DATA SECTION Block Start
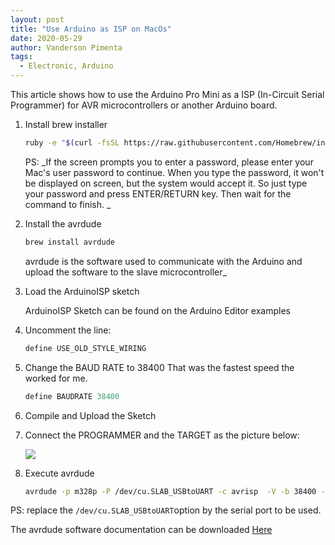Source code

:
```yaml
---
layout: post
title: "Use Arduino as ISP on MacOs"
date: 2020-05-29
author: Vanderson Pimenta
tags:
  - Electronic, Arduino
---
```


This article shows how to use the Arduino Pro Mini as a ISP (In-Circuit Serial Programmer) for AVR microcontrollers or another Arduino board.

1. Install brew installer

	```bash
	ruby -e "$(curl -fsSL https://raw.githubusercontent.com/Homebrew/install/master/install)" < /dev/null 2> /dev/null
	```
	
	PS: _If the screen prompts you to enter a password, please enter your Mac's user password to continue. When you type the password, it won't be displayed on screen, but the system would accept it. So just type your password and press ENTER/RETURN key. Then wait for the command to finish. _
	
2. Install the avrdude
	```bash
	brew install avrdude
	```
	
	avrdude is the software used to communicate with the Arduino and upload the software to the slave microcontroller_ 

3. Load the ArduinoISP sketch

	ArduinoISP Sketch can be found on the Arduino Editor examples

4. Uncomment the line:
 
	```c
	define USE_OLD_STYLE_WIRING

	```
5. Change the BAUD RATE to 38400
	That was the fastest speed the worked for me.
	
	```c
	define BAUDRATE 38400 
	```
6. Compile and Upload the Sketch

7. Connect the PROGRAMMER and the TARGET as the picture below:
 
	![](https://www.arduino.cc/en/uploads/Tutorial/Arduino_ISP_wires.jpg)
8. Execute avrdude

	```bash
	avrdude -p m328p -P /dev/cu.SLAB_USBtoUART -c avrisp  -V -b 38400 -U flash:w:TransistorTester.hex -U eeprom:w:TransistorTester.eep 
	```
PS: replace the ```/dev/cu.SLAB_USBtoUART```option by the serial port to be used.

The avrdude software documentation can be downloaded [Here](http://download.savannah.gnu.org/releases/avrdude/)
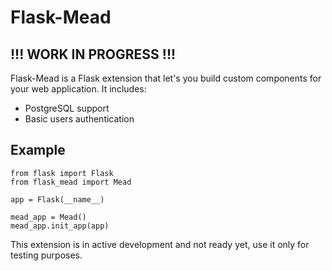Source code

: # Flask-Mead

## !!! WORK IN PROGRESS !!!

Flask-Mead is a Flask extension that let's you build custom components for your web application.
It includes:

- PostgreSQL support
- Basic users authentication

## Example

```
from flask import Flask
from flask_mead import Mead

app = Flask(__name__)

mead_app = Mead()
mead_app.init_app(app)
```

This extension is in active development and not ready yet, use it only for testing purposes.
DATA SECTION Block End
[WORK REQUEST] Omit every picture, then write out the entries above exactly.

[EXERCISE RESPONSE]
Source code

:
```yaml
---
layout: post
title: "Use Arduino as ISP on MacOs"
date: 2020-05-29
author: Vanderson Pimenta
tags:
  - Electronic, Arduino
---
```


This article shows how to use the Arduino Pro Mini as a ISP (In-Circuit Serial Programmer) for AVR microcontrollers or another Arduino board.

1. Install brew installer

	```bash
	ruby -e "$(curl -fsSL https://raw.githubusercontent.com/Homebrew/install/master/install)" < /dev/null 2> /dev/null
	```
	
	PS: _If the screen prompts you to enter a password, please enter your Mac's user password to continue. When you type the password, it won't be displayed on screen, but the system would accept it. So just type your password and press ENTER/RETURN key. Then wait for the command to finish. _
	
2. Install the avrdude
	```bash
	brew install avrdude
	```
	
	avrdude is the software used to communicate with the Arduino and upload the software to the slave microcontroller_ 

3. Load the ArduinoISP sketch

	ArduinoISP Sketch can be found on the Arduino Editor examples

4. Uncomment the line:
 
	```c
	define USE_OLD_STYLE_WIRING

	```
5. Change the BAUD RATE to 38400
	That was the fastest speed the worked for me.
	
	```c
	define BAUDRATE 38400 
	```
6. Compile and Upload the Sketch

7. Connect the PROGRAMMER and the TARGET as the picture below:
 
	![](https://www.arduino.cc/en/uploads/Tutorial/Arduino_ISP_wires.jpg)
8. Execute avrdude

	```bash
	avrdude -p m328p -P /dev/cu.SLAB_USBtoUART -c avrisp  -V -b 38400 -U flash:w:TransistorTester.hex -U eeprom:w:TransistorTester.eep 
	```
PS: replace the ```/dev/cu.SLAB_USBtoUART```option by the serial port to be used.

The avrdude software documentation can be downloaded [Here](http://download.savannah.gnu.org/releases/avrdude/)
Source code

: # Flask-Mead

## !!! WORK IN PROGRESS !!!

Flask-Mead is a Flask extension that let's you build custom components for your web application.
It includes:

- PostgreSQL support
- Basic users authentication

## Example

```
from flask import Flask
from flask_mead import Mead

app = Flask(__name__)

mead_app = Mead()
mead_app.init_app(app)
```

This extension is in active development and not ready yet, use it only for testing purposes.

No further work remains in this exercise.